インクジェットプリンタのインクは手に付くと数日間取れない強力インク
ホースの先に金魚用のエアストーンをつけて、インクで真っ黒にしたペットボトルの水の中へ!

このインクを景気よく水が真っ黒になるまで入れる。で、オゾンのホースの先に水とより混じりやすくするために、金魚用のエアストーンをつけてみる。
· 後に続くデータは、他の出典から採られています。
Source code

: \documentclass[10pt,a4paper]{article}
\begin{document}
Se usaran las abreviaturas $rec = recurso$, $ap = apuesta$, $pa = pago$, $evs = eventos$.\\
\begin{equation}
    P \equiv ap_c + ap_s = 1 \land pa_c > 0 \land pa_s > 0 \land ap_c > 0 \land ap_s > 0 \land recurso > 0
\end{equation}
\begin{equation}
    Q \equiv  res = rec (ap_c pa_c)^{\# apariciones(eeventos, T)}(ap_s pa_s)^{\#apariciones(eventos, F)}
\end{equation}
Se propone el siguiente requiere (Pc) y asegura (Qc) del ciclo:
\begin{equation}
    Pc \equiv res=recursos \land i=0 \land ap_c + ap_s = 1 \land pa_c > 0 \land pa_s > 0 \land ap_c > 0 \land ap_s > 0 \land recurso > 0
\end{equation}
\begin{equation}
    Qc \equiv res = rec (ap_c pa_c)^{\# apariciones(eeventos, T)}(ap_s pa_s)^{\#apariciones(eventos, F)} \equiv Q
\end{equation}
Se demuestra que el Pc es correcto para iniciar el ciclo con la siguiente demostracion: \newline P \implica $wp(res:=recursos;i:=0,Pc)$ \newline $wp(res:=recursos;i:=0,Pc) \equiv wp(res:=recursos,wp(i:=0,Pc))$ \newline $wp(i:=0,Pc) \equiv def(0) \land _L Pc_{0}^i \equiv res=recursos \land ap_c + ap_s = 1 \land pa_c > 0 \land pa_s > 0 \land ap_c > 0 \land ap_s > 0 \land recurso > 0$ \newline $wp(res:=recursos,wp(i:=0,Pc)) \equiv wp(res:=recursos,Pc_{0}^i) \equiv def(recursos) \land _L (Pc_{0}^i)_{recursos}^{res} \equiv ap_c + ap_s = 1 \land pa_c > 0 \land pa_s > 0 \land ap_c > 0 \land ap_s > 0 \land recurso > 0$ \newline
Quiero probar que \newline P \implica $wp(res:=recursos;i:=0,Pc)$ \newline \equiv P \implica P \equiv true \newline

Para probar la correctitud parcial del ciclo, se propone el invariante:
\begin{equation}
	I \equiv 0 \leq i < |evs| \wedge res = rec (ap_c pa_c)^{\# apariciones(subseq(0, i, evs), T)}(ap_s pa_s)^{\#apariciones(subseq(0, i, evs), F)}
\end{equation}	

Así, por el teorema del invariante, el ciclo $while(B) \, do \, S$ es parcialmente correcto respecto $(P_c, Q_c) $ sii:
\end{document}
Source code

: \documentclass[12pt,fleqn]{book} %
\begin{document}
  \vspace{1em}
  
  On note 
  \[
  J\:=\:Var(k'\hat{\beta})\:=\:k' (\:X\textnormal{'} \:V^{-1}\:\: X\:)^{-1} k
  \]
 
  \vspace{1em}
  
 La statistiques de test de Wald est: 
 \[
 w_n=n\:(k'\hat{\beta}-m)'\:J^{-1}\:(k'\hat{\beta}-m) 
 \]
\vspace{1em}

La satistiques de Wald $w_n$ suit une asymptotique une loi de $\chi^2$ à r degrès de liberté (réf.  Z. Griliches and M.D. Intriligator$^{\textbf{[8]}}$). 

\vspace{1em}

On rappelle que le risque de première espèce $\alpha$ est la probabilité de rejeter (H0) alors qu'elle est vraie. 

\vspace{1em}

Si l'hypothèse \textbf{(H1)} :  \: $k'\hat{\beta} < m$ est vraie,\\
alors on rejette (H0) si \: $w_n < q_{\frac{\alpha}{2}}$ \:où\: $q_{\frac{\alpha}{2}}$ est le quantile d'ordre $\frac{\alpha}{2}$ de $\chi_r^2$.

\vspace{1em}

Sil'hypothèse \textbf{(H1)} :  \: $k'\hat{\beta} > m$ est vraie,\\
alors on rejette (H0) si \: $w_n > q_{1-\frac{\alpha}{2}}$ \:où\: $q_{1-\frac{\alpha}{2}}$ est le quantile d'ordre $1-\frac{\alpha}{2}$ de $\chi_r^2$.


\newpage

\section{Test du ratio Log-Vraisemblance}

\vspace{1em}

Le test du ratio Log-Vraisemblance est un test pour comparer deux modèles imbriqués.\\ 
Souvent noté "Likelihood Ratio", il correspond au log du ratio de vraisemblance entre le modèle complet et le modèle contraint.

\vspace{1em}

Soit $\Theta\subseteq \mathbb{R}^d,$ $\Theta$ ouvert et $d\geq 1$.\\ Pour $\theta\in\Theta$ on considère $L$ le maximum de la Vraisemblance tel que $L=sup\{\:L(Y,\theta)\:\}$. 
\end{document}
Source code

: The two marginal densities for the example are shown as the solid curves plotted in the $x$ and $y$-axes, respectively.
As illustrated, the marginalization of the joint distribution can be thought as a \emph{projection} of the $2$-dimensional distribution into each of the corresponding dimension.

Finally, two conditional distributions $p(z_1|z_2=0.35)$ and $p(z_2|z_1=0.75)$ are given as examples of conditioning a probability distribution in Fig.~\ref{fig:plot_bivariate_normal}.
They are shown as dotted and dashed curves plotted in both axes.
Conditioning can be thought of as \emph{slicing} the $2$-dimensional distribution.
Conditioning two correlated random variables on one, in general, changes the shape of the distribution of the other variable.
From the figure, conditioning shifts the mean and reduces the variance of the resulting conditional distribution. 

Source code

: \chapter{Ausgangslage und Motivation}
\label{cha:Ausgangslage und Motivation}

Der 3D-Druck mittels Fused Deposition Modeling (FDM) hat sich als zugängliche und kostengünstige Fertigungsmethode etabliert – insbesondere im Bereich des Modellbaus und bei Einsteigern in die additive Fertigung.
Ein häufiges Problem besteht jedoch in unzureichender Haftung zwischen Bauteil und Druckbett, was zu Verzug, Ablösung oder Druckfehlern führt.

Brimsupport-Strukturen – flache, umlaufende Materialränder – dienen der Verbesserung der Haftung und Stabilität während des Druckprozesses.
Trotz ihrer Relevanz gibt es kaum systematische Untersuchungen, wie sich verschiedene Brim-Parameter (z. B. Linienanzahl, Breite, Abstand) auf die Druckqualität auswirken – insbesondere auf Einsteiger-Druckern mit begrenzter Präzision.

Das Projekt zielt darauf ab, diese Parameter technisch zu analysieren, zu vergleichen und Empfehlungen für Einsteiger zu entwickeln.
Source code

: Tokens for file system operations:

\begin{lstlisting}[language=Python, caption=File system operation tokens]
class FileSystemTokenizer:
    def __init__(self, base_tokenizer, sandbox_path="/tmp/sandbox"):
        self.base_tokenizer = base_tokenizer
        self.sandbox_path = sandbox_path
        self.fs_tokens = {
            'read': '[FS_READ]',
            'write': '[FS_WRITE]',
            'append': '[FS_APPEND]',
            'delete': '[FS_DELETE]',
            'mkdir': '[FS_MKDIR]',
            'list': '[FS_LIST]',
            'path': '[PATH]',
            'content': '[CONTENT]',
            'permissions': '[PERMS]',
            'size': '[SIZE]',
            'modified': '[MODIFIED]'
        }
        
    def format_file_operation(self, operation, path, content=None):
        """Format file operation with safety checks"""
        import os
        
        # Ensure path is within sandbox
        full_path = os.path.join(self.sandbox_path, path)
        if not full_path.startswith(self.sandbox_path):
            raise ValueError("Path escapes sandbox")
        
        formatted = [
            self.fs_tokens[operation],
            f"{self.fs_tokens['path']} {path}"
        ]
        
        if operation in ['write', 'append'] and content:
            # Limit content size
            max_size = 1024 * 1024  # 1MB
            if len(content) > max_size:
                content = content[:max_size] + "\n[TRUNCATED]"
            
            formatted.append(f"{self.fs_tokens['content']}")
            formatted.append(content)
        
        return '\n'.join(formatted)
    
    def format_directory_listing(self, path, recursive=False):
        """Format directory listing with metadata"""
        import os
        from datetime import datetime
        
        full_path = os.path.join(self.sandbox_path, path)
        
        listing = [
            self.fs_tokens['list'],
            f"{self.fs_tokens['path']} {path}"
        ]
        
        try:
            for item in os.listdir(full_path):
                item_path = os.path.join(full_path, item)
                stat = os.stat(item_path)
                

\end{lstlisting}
あとはしばらくオゾンを放出していると……、なんと! 水が透明に!

スイッチON! オゾン発生開始
大体1時間半で黒色から茶色になった!
そのままで2時間半経過したところでは、ほぼ黒がなくなって、向こう側が透けて見えるほど漂白された

これはインクとの科学反応なので、すべてのインクがキレイになるって話ではないが、オゾンにはこんな漂白効果もあるという実験。なので、こうしてオゾン水をつくって、ペットの毛を拭いてあげれば、シャンプーなどに頼ることなく、ナチュラル素材で毛並みのお手入れもできるというワケ。

ペットの消臭やケアにも! いろいろ使えるオゾン発生器

部屋を閉め切ったりしなければ安全なオゾン。その消臭効果は活性炭を大量に使った空気清浄機と同じくらいで、なおかつ除菌効果もある。さらにオゾンを溶かしたオゾン水を使えば、ペットのヘアケアにも使えるという万能っぷり。

ペットだけじゃなく冷蔵庫やキッチンまわり、トイレの消臭などいろいろと使えるオゾン発生器。これまで業務用でしか存在が知られていなかったオゾン発生器が、ようやく民生機として登場。オースリークリア2はPSEマークを取得しているため、安全性も高く安心して使えるし、これは便利!